Get Smart! is a three-piece post-punk band formed in Lawrence, Kansas, in 1980 consisting of Marcus Koch, Lisa Wertman Crowe and Frank Loose.
The band released two studio albums along with some singles and EPs over a 10-year span. Get Smart! have reunited and are issuing a brand-new vinyl record called ‘Oh Yeah No’, featuring six songs recorded in 1987 but never released.
In 1987, the Lawrence, KS-based trio recorded six songs for their third album, but Loose soon left the band and those beautifully melodic, urgently rhythmic, and vividly passionate dance punk tracks were shelved. The original line-up reformed at the start of 2020, and released the recordings as ‘Oh Yeah No’, named after its volatile title track. Recorded at the time by the English sound engineer Iain Burgess (Naked Raygun, The Effigies) at the Chicago Recording Company, recordings have been given final mixes by another studio legend, Steve Albini.
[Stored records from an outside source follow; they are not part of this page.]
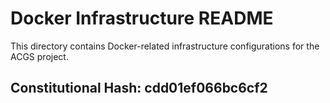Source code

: # Docker Infrastructure README

This directory contains Docker-related infrastructure configurations for the ACGS project.

## Constitutional Hash: cdd01ef066bc6cf2
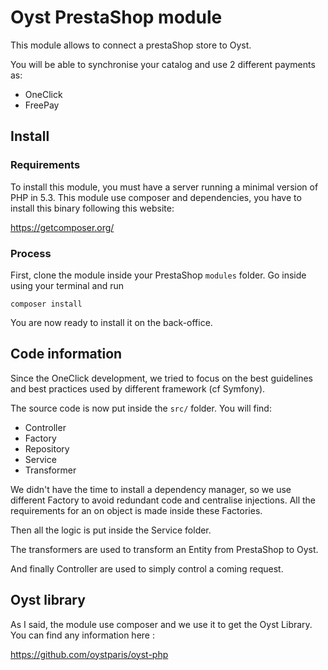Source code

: # Oyst PrestaShop module

This module allows to connect a prestaShop store to Oyst.

You will be able to synchronise your catalog and use 2 different payments as:
 - OneClick
 - FreePay
 
## Install

### Requirements

To install this module, you must have a server running a minimal version of PHP in 5.3.
This module use composer and dependencies, you have to install this binary following this website:

https://getcomposer.org/

### Process

First, clone the module inside your PrestaShop `modules` folder. Go inside using your terminal and run

`composer install`

You are now ready to install it on the back-office.

## Code information

Since the OneClick development, we tried to focus on the best guidelines and best practices used by different framework (cf Symfony).

The source code is now put inside the `src/` folder. You will find:
 - Controller
 - Factory
 - Repository
 - Service
 - Transformer

We didn't have the time to install a dependency manager, so we use different Factory to avoid redundant code and centralise
injections. All the requirements for an on object is made inside these Factories.


Then all the logic is put inside the Service folder.

The transformers are used to transform an Entity from PrestaShop to Oyst.

And finally Controller are used to simply control a coming request.

## Oyst library

As I said, the module use composer and we use it to get the Oyst Library.
You can find any information here : 

https://github.com/oystparis/oyst-php

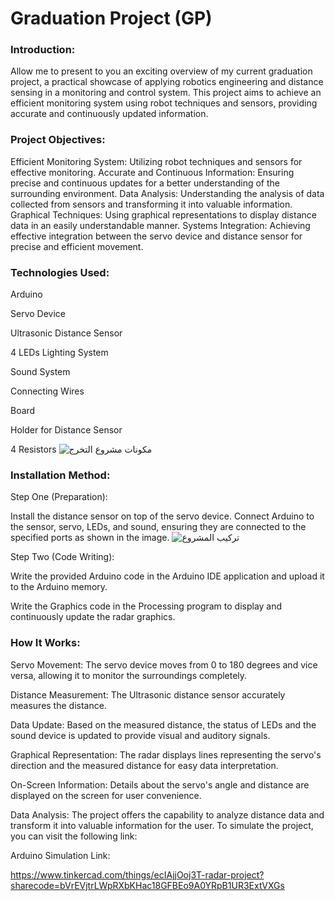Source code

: # Graduation Project (GP) 

### Introduction:

Allow me to present to you an exciting overview of my current graduation project, a practical showcase of applying robotics engineering and distance sensing in a monitoring and control system. This project aims to achieve an efficient monitoring system using robot techniques and sensors, providing accurate and continuously updated information.

### Project Objectives:

Efficient Monitoring System: Utilizing robot techniques and sensors for effective monitoring.
Accurate and Continuous Information: Ensuring precise and continuous updates for a better understanding of the surrounding environment.
Data Analysis: Understanding the analysis of data collected from sensors and transforming it into valuable information.
Graphical Techniques: Using graphical representations to display distance data in an easily understandable manner.
Systems Integration: Achieving effective integration between the servo device and distance sensor for precise and efficient movement.


### Technologies Used:

Arduino

Servo Device

Ultrasonic Distance Sensor

4 LEDs Lighting System

Sound System

Connecting Wires

Board

Holder for Distance Sensor

4 Resistors
![مكونات مشروع التخرج](https://github.com/maged0707/GP/assets/141698731/7dbbe739-b70a-4d4f-aa90-d6a8ddf4cf93)

### Installation Method:

Step One (Preparation):

Install the distance sensor on top of the servo device.
Connect Arduino to the sensor, servo, LEDs, and sound, ensuring they are connected to the specified ports as shown in the image.
![تركيب المشروع](https://github.com/maged0707/GP/assets/141698731/7d81b0f4-54c9-42fe-8ea9-6427e10df87c)

Step Two (Code Writing):

Write the provided Arduino code in the Arduino IDE application and upload it to the Arduino memory.

Write the Graphics code in the Processing program to display and continuously update the radar graphics.
 ### How It Works:
 

Servo Movement: The servo device moves from 0 to 180 degrees and vice versa, allowing it to monitor the surroundings completely.

Distance Measurement: The Ultrasonic distance sensor accurately measures the distance.

Data Update: Based on the measured distance, the status of LEDs and the sound device is updated to provide visual and auditory signals.

Graphical Representation: The radar displays lines representing the servo's direction and the measured distance for easy data interpretation.

On-Screen Information: Details about the servo's angle and distance are displayed on the screen for user convenience.

Data Analysis: The project offers the capability to analyze distance data and transform it into valuable information for the user.
To simulate the project, you can visit the following link:

Arduino Simulation Link: 

https://www.tinkercad.com/things/ecIAjjOoj3T-radar-project?sharecode=bVrEVjtrLWpRXbKHac18GFBEo9A0YRpB1UR3ExtVXGs
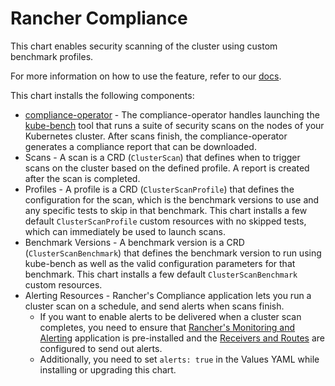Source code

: 
# Rancher Compliance

This chart enables security scanning of the cluster using custom benchmark profiles.

For more information on how to use the feature, refer to our [docs](https://ranchermanager.docs.rancher.com/how-to-guides/advanced-user-guides/cis-scan-guides).

This chart installs the following components:

- [compliance-operator](https://github.com/rancher/compliance-operator) - The compliance-operator handles launching the [kube-bench](https://github.com/aquasecurity/kube-bench) tool that runs a suite of security scans on the nodes of your Kubernetes cluster. After scans finish, the compliance-operator generates a compliance report that can be downloaded.
- Scans - A scan is a CRD (`ClusterScan`) that defines when to trigger scans on the cluster based on the defined profile. A report is created after the scan is completed.
- Profiles - A profile is a CRD (`ClusterScanProfile`) that defines the configuration for the scan, which is the benchmark versions to use and any specific tests to skip in that benchmark. This chart installs a few default `ClusterScanProfile` custom resources with no skipped tests, which can immediately be used to launch scans.
- Benchmark Versions - A benchmark version is a CRD (`ClusterScanBenchmark`) that defines the benchmark version to run using kube-bench as well as the valid configuration parameters for that benchmark. This chart installs a few default `ClusterScanBenchmark` custom resources.
- Alerting Resources - Rancher's Compliance application lets you run a cluster scan on a schedule, and send alerts when scans finish.
    - If you want to enable alerts to be delivered when a cluster scan completes, you need to ensure that [Rancher's Monitoring and Alerting](https://ranchermanager.docs.rancher.com/how-to-guides/advanced-user-guides/monitoring-alerting-guides) application is pre-installed and the [Receivers and Routes](https://ranchermanager.docs.rancher.com/how-to-guides/advanced-user-guides/monitoring-v2-configuration-guides/advanced-configuration/alertmanager) are configured to send out alerts.
    - Additionally, you need to set `alerts: true` in the Values YAML while installing or upgrading this chart.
“We decided that we preferred the raw and jagged sound and feel of a basic guitar, bass and drums format”
Your band started in 1980. Were you originally a trio?
Frank Loose: Yes, we were originally a trio, and that lineup worked really well, especially when traveling across the US.
Lisa Wertman Crowe: Yes. A power trio!
Marcus Koch: Although we practiced once with a keyboardist early on, we decided that we preferred the raw and jagged sound and feel of a basic guitar, bass and drums format. It allows space in the musical structure and it gave us a platform to exhibit our vocals/harmonies. Initially, although not clearly articulated, we were unified in what we wanted to sound like and I remember distinctly not wanting a blanket sound of instrumentation.
What inspired Get Smart! back in those days? What were some of the most important influences to start playing post-punk music?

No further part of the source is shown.